The highest ideal is to offer someone intrinsic value. Or maybe that’s the highest value to the creator of the product, at least from my perspective. The recipient both needs materials of intrinsic value and of learning. But to offer someone direct value is rarer, more noble, and more difficult especially when the quality is very high. Materials of intrinsic value include music, stories, literature, songs, jokes, comedy, television shows, plays, philosophical works, artistic photographs, entertaining foods, movies and so on. Materials of learning include how-to’s, courses, textbooks, college educations, most podcasts which are instructing something, generally anything that offers the recipient the hope of learning something so he or she can improve their life in some way. Often in the world of world of YouTube that learning, usually doled out in a specific chosen “niche” includes how to make money and how to get views and subscribers, how to manifest something, or how to do fix make sell build a zillion different things. This feels particularly somewhat like a pyramid. Is teaching a pyramid scheme? Hey kid I’ll teach you how to do math so you can pay me and then teach the next younger kid how to do math and he can pay you. But what are else are we going to do with the math? Teach more people and charge them.

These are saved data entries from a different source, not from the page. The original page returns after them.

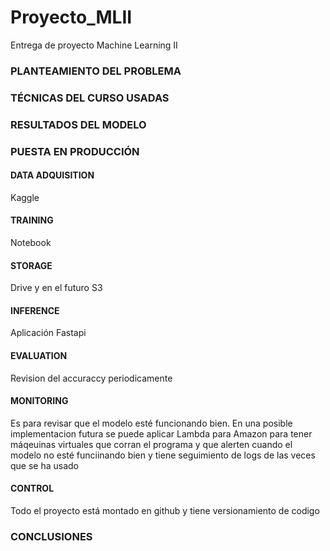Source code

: # Proyecto_MLII
Entrega de proyecto Machine Learning II


### PLANTEAMIENTO DEL PROBLEMA

### TÉCNICAS DEL CURSO USADAS

### RESULTADOS DEL MODELO

### PUESTA EN PRODUCCIÓN

#### DATA ADQUISITION

Kaggle

#### TRAINING

Notebook

#### STORAGE

Drive y en el futuro S3

#### INFERENCE

Aplicación Fastapi

#### EVALUATION

Revision del accuraccy periodicamente

#### MONITORING

Es para revisar que el modelo esté funcionando bien. En una posible implementacion futura se puede aplicar Lambda para Amazon para tener máqeuinas virtuales que corran el programa y que alerten cuando el modelo no esté funciinando bien y tiene seguimiento de logs de las veces que se ha usado

#### CONTROL

Todo el proyecto está montado en github y tiene versionamiento de codigo

### CONCLUSIONES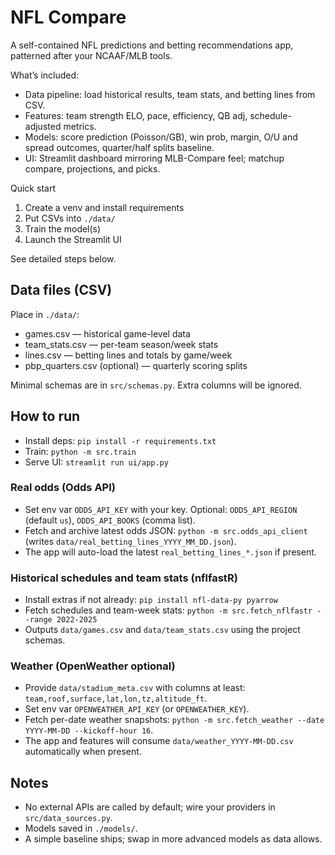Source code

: # NFL Compare

A self-contained NFL predictions and betting recommendations app, patterned after your NCAAF/MLB tools.

What’s included:
- Data pipeline: load historical results, team stats, and betting lines from CSV.
- Features: team strength ELO, pace, efficiency, QB adj, schedule-adjusted metrics.
- Models: score prediction (Poisson/GB), win prob, margin, O/U and spread outcomes, quarter/half splits baseline.
- UI: Streamlit dashboard mirroring MLB-Compare feel; matchup compare, projections, and picks.

Quick start
1. Create a venv and install requirements
2. Put CSVs into `./data/`
3. Train the model(s)
4. Launch the Streamlit UI

See detailed steps below.

## Data files (CSV)
Place in `./data/`:
- games.csv — historical game-level data
- team_stats.csv — per-team season/week stats
- lines.csv — betting lines and totals by game/week
- pbp_quarters.csv (optional) — quarterly scoring splits

Minimal schemas are in `src/schemas.py`. Extra columns will be ignored.

## How to run
- Install deps: `pip install -r requirements.txt`
- Train: `python -m src.train`
- Serve UI: `streamlit run ui/app.py`

### Real odds (Odds API)
- Set env var `ODDS_API_KEY` with your key. Optional: `ODDS_API_REGION` (default `us`), `ODDS_API_BOOKS` (comma list).
- Fetch and archive latest odds JSON: `python -m src.odds_api_client` (writes `data/real_betting_lines_YYYY_MM_DD.json`).
- The app will auto-load the latest `real_betting_lines_*.json` if present.

### Historical schedules and team stats (nflfastR)
- Install extras if not already: `pip install nfl-data-py pyarrow`
- Fetch schedules and team-week stats: `python -m src.fetch_nflfastr --range 2022-2025`
- Outputs `data/games.csv` and `data/team_stats.csv` using the project schemas.

### Weather (OpenWeather optional)
- Provide `data/stadium_meta.csv` with columns at least: `team,roof,surface,lat,lon,tz,altitude_ft`.
- Set env var `OPENWEATHER_API_KEY` (or `OPENWEATHER_KEY`).
- Fetch per-date weather snapshots: `python -m src.fetch_weather --date YYYY-MM-DD --kickoff-hour 16`.
- The app and features will consume `data/weather_YYYY-MM-DD.csv` automatically when present.

## Notes
- No external APIs are called by default; wire your providers in `src/data_sources.py`.
- Models saved in `./models/`.
- A simple baseline ships; swap in more advanced models as data allows.
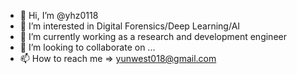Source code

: - 👋 Hi, I’m @yhz0118
- 👀 I’m interested in Digital Forensics/Deep Learning/AI
- 🌱 I’m currently working as a research and development engineer
- 💞️ I’m looking to collaborate on ...
- 📫 How to reach me => yunwest018@gmail.com

<!---
yhz0118/yhz0118 is a ✨ special ✨ repository because its `README.md` (this file) appears on your GitHub profile.
You can click the Preview link to take a look at your changes.
--->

I feel that as a creator it’s of utmost importance to give the recipient something of intrinsic value. Beethoven didn’t write his symphonies and say, “Hey listen to this symphony and it will show you how to make ten thousand a month in passive income.” He said, “Hey listen to this symphony and your entire soul will fly out through your eyeballs and launch into the solar system into orbit with the rings of Saturn.” (Yes, that’s an actual Beethoven quote but I am a liar.) When researchers and scientists discover new formulas and prove hypotheses, others can learn from this but is it of mainly intrinsic value? I think so. So pure knowledge seems to straddle the ledge of intrinsic value and learning. Knowing reality is intrinsically valuable, it’s an expansion of the mind.
Tim Ferriss is basically a fancy teacher. Most everyone with a podcast is offering how-to or learning. Unless the podcast is fictional or is some story based format where you get some entertainment or joy directly from it regardless of wanting to better yourself for something specific, then it is of teaching or how-to value.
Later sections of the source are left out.